Dean then discusses how he got involved in a secret gay hip-hop subculture and his first parties. He gives graphic depictions of sexual acts between men he either participated in or witnessed, some allegedly involving well-known rappers or Hollywood celebrities. Throughout the book, Dean refers to himself and various individuals as being "down-low" or "down-low gay": men who have sex with men but do not consider themselves gay or are in the closet.

Dean discusses the "macho", "gangster" image that is the corner-stone but does not define the hip-hop industry, and how it plays against the "sissy" "weak" image of the gay community.
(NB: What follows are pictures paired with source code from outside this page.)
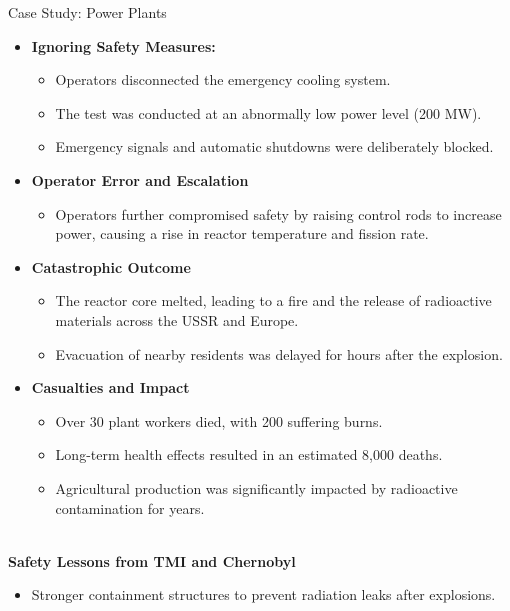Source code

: \documentclass[11pt]{beamer}
\begin{document}
\begin{frame}[t,allowframebreaks]{Case Study: Power Plants}
        \begin{itemize}
            \setlength{\leftmarginii}{10pt}
            \item \textbf{Ignoring Safety Measures:}
            \begin{itemize}
                \item Operators disconnected the emergency cooling system.
                \item The test was conducted at an abnormally low power level (200 MW).
                \item Emergency signals and automatic shutdowns were deliberately blocked.
            \end{itemize}
            \item \textbf{Operator Error and Escalation}
            \begin{itemize}
                \item Operators further compromised safety by raising control rods to increase power, causing a rise
                in reactor temperature and fission rate.
            \end{itemize}
            \item \textbf{Catastrophic Outcome}
            \begin{itemize}
                \item The reactor core melted, leading to a fire and the release of radioactive materials across the
                USSR and Europe.
                \item Evacuation of nearby residents was delayed for hours after the explosion.
            \end{itemize}
            \item \textbf{Casualties and Impact}
            \begin{itemize}
                \item Over 30 plant workers died, with 200 suffering burns.
                \item Long-term health effects resulted in an estimated 8,000 deaths.
                \item Agricultural production was significantly impacted by radioactive contamination for years.
            \end{itemize}
        \end{itemize}
        \\[5pt]
        \textbf{Safety Lessons from TMI and Chernobyl}
        \begin{itemize}
            \item Stronger containment structures to prevent radiation leaks after explosions.

\end{itemize}
\end{frame}
\end{document}
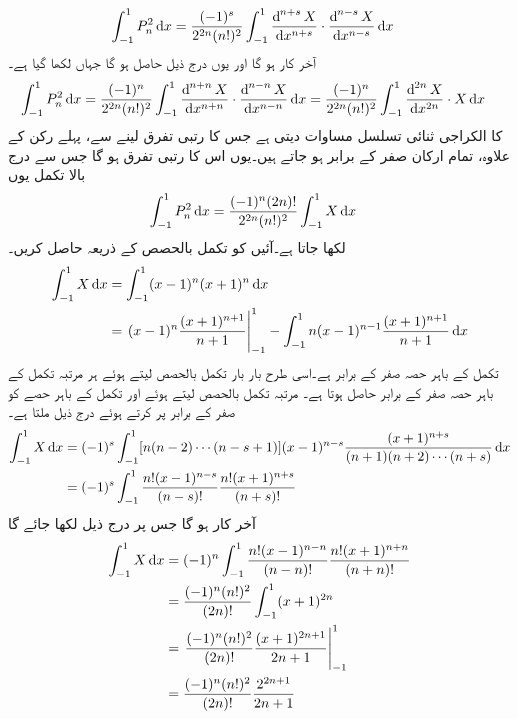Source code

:  \begin{align*}
\int_{-1}^{1} P_n^2  \dif x&=\frac{(-1)^s}{2^{2n}(n!)^2}\int_{-1}^{1}\frac{\dif^{\,n+s} X}{\dif x^{n+s}} \cdot \frac{\dif^{\,n-s}X}{\dif x^{n-s}}\dif x
\end{align*}
آخر کار  ہو گا اور یوں درج ذیل حاصل ہو گا جہاں  لکھا گیا ہے۔
 \begin{align*}
\int_{-1}^{1} P_n^2  \dif x&=\frac{(-1)^n}{2^{2n}(n!)^2}\int_{-1}^{1}\frac{\dif^{\,n+n} X}{\dif x^{n+n}} \cdot \frac{\dif^{\,n-n}X}{\dif x^{n-n}} \dif x=\frac{(-1)^n}{2^{2n}(n!)^2}\int_{-1}^{1}\frac{\dif^{\,2n} X}{\dif x^{2n}} \cdot X \dif x
\end{align*}
  کا الکراجی ثنائی تسلسل مساوات  دیتی ہے جس کا رتبی تفرق لینے سے، پہلے رکن کے علاوہ، تمام ارکان صفر کے برابر ہو جاتے ہیں۔یوں اس کا  رتبی تفرق   ہو گا جس سے درج بالا تکمل یوں
 \begin{align}\label{مساوات_بیسل_سوال_عمومی_ت}
\int_{-1}^{1} P_n^2  \dif x&=\frac{(-1)^n (2n)!}{2^{2n}(n!)^2}\int_{-1}^{1} X \dif x
\end{align}
لکھا جاتا ہے۔آئیں  کو تکمل بالحصص کے ذریعہ حاصل کریں۔
\begin{align*}
\int_{-1}^{1}X\dif x&=\int_{-1}^{1} (x-1)^n(x+1)^n\dif x\\
&=\left.(x-1)^n\frac{(x+1)^{n+1}}{n+1} \right|_{-1}^{1}-\int_{-1}^{1} n(x-1)^{n-1}\frac{(x+1)^{n+1}}{n+1}\dif x
\end{align*}
تکمل کے باہر حصہ صفر کے برابر ہے۔اسی طرح بار بار تکمل بالحصص لیتے ہوئے ہر مرتبہ تکمل کے باہر حصہ صفر کے برابر حاصل ہوتا ہے۔ مرتبہ تکمل بالحصص لیتے ہوئے اور تکمل کے باہر حصے کو صفر کے برابر پر کرتے ہوئے  درج ذیل ملتا ہے۔
\begin{align*}
\int_{-1}^{1}X\dif x&=(-1)^s\int_{-1}^{1} [n(n-2)\cdots (n-s+1)](x-1)^{n-s}\frac{(x+1)^{n+s}}{(n+1)(n+2)\cdots (n+s)}\dif x\\
&=(-1)^s\int_{-1}^{1} \frac{n! (x-1)^{n-s}}{(n-s)!} \frac{n!(x+1)^{n+s}}{(n+s)!}
\end{align*}
آخر کار  ہو گا جس پر درج ذیل لکھا جائے گا
\begin{align*}
\int_{-1}^{1}X\dif x&=(-1)^n\int_{-1}^{1} \frac{n! (x-1)^{n-n}}{(n-n)!} \frac{n!(x+1)^{n+n}}{(n+n)!}\\
&=\frac{(-1)^n(n!)^2}{(2n)!}\int_{-1}^{1} (x+1)^{2n}\\
&=\left. \frac{(-1)^n(n!)^2}{(2n)!}\frac{(x+1)^{2n+1}}{2n+1}\right|_{-1}^{1}\\
&=\frac{(-1)^n(n!)^2}{(2n)!}\frac{2^{2n+1}}{2n+1}
\end{align*}
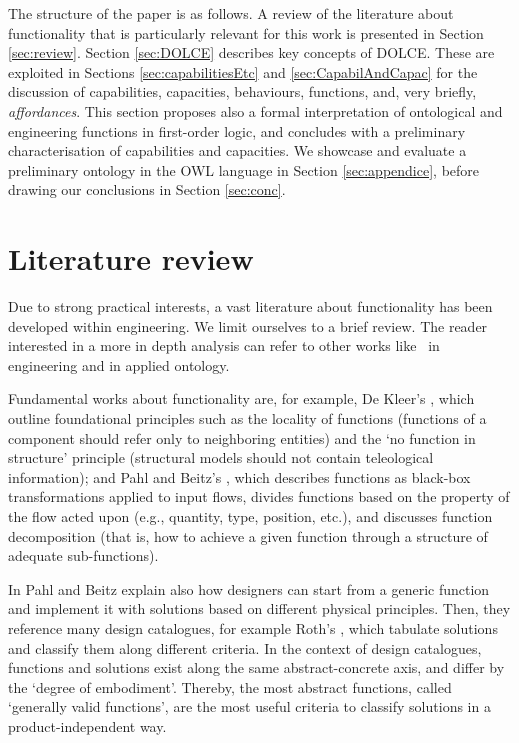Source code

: \documentclass[sw]{iosart2x}
\newcommand{\DOLCE}{\textsc{DOLCE}\xspace} %
\newcommand{\OWL}{\textnormal{OWL}\xspace}
\newcommand{\firstTimeKeyWord}[1]{\textit{#1}}
\newcommand{\quotes}[1]{`#1'}
\begin{document}
The structure of the paper is as follows. A review of the literature about functionality that is particularly relevant for this work is presented in Section \ref{sec:review}. 
Section \ref{sec:DOLCE} describes key concepts of \DOLCE. These are exploited in Sections \ref{sec:capabilitiesEtc} and \ref{sec:CapabilAndCapac} for the discussion of capabilities, capacities, behaviours, functions, and, very briefly, \firstTimeKeyWord{affordances}. This section proposes also a formal interpretation of ontological and engineering functions in first-order logic, and concludes with a preliminary characterisation of capabilities and capacities. We showcase and evaluate a preliminary ontology in the \OWL language in Section \ref{sec:appendice}, before drawing our conclusions in Section \ref{sec:conc}. 

\section{Literature review\label{sec:review}} %
Due to strong practical interests, a vast literature about functionality has been developed within engineering. 
We limit ourselves to a brief review. The reader interested in a more in depth analysis can refer to other works like~\cite{erdenReviewFunctionModeling2008} in engineering and \cite{artigaNewPerspectiveOnFunctions} in applied ontology.

Fundamental works about functionality are, for example, De Kleer's \cite{de_kleer_how_1984, kleer_qualitative_1984}, which outline foundational principles such as the locality of functions (functions of a component should refer only to neighboring entities) and the \quotes{no function in structure} principle (structural models should not contain teleological information); and Pahl and Beitz's \cite{pahl_engineering_2007}, which describes functions as black-box transformations applied to input flows, divides functions based on the property of the flow acted upon (e.g., quantity, type, position, etc.), and discusses function decomposition (that is, how to achieve a given function through a structure of adequate sub-functions).

In \cite{pahl_engineering_2007} Pahl and Beitz explain also how designers can start from a generic function and implement it with solutions based on different physical principles. 
Then, they reference many design catalogues, for example Roth's \cite{rothKonstruierenMitKonstruktionskatalogen2000}, which tabulate solutions and classify them along different criteria.
In the context of design catalogues, functions and solutions exist along the same abstract-concrete axis, and differ by the \quotes{degree of embodiment}. 
Thereby, the most abstract functions, called \quotes{generally valid functions}, are the most useful criteria to classify solutions in a product-independent way. 
\end{document}
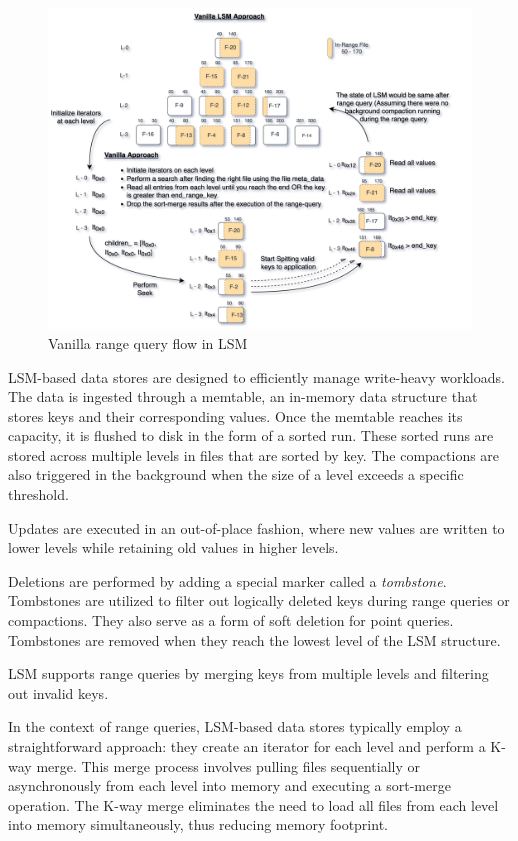 \begin{figure}
    \includegraphics[scale=0.10]{Figures/Vanilla Range Query vanilla.png}
    \caption{Vanilla range query flow in LSM}\label{fig:vanilla_range_query}
\end{figure}

LSM-based data stores are designed to efficiently manage write-heavy workloads. The data is ingested through 
a memtable, an in-memory data structure that stores keys and their corresponding values. Once the memtable reaches its 
capacity, it is flushed to disk in the form of a sorted run. These sorted runs are stored across multiple levels in 
files that are sorted by key. The compactions are also triggered in the background when the size of a level exceeds a 
specific threshold.

 Updates are executed in an out-of-place fashion, where new values are written to lower levels 
while retaining old values in higher levels.

 Deletions are performed by adding a special marker called a \textit{tombstone}. Tombstones are 
utilized to filter out logically deleted keys during range queries or compactions. They also serve as a form of soft 
deletion for point queries. Tombstones are removed when they reach the lowest level of the LSM structure.

 LSM supports range queries by merging keys from multiple levels and filtering out 
invalid keys.

In the context of range queries, LSM-based data stores typically employ a straightforward approach: they create an 
iterator for each level and perform a K-way merge. This merge process involves pulling files sequentially or 
asynchronously from each level into memory and executing a sort-merge operation. The K-way merge eliminates the need 
to load all files from each level into memory simultaneously, thus reducing memory footprint.

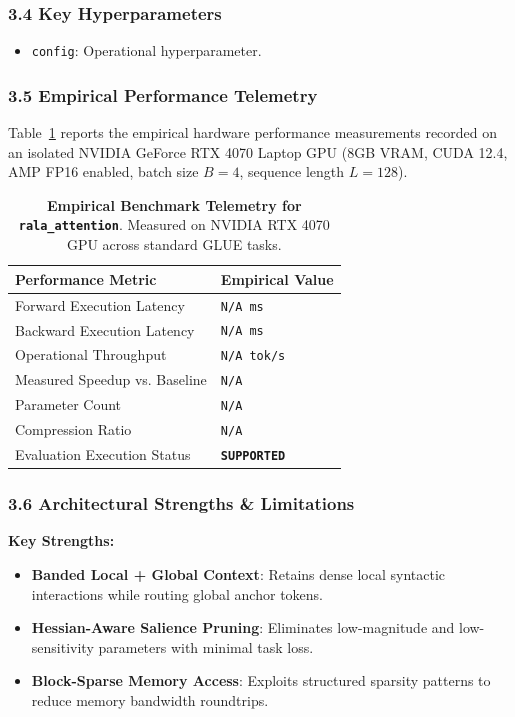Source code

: \subsubsection*{3.4 Key Hyperparameters}
\begin{itemize}
    \item \texttt{config}: Operational hyperparameter.
\end{itemize}

\subsubsection*{3.5 Empirical Performance Telemetry}
Table~\ref{tab:telemetry_rala\_attention} reports the empirical hardware performance measurements recorded on an isolated NVIDIA GeForce RTX 4070 Laptop GPU (8GB VRAM, CUDA 12.4, AMP FP16 enabled, batch size $B=4$, sequence length $L=128$).

\begin{table}[h]
\centering
\small
\caption{\textbf{Empirical Benchmark Telemetry for \texttt{rala\_attention}}. Measured on NVIDIA RTX 4070 GPU across standard GLUE tasks.}
\label{tab:telemetry_rala\_attention}
\begin{tabularx}{\columnwidth}{lX}
\toprule
\textbf{Performance Metric} & \textbf{Empirical Value} \\
\midrule
Forward Execution Latency & \texttt{N/A ms} \\
Backward Execution Latency & \texttt{N/A ms} \\
Operational Throughput & \texttt{N/A tok/s} \\
Measured Speedup vs. Baseline & \texttt{N/A} \\
Parameter Count & \texttt{N/A} \\
Compression Ratio & \texttt{N/A} \\
Evaluation Execution Status & \textbf{\texttt{SUPPORTED}} \\
\bottomrule
\end{tabularx}
\end{table}

\subsubsection*{3.6 Architectural Strengths \& Limitations}
\textbf{Key Strengths:}
\begin{itemize}
    \item \textbf{Banded Local + Global Context}: Retains dense local syntactic interactions while routing global anchor tokens.
    \item \textbf{Hessian-Aware Salience Pruning}: Eliminates low-magnitude and low-sensitivity parameters with minimal task loss.
    \item \textbf{Block-Sparse Memory Access}: Exploits structured sparsity patterns to reduce memory bandwidth roundtrips.
\end{itemize}

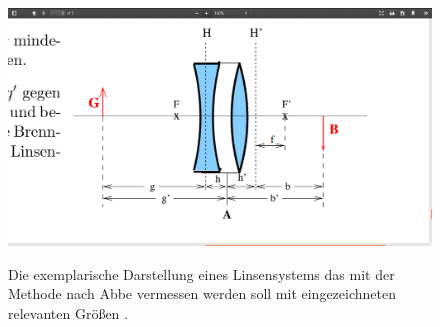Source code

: \begin{figure}
	\centering
	\caption{Die exemplarische Darstellung eines Linsensystems das mit der Methode nach Abbe vermessen werden soll mit eingezeichneten relevanten Größen \cite{V408}.}
	\includegraphics[width=\linewidth-150pt,height=\textheight-150pt,keepaspectratio]{content/images/7.png}
	\label{7}
\end{figure}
Dean states that by outing himself and coming to terms with his sexuality, he might help other individuals or improve hip-hop and Hollywood as a whole.

==Publication==
In 2007 the publishing company Simon & Schuster announced the upcoming release of a book by Terrance Dean that would out gay men in the entertainment industry. In 2008 Hiding in Hip Hop was published by Atria, a subsidiary of Simon & Schuster. Contrary to its marketing, the book does not name real-life hip-hop artists, but rather contains blind items: allegedly gay rappers are assigned pseudonyms.

== Reception ==
The Movie Nation critic Wesley Morris described the book's prose as "E. Lynn Harris sending Terry McMillan a one-handed email from his BlackBerry". He stated that the blind items were unremarkable: "it doesn't sound like there's anything all that scandalous here. From a pop-culture standpoint, this all seems moot." Black entertainment magazine Essence listed Hiding in Hip Hop as a best-selling non-fiction book in November 2008, based upon sales from African-American bookstores throughout the United States.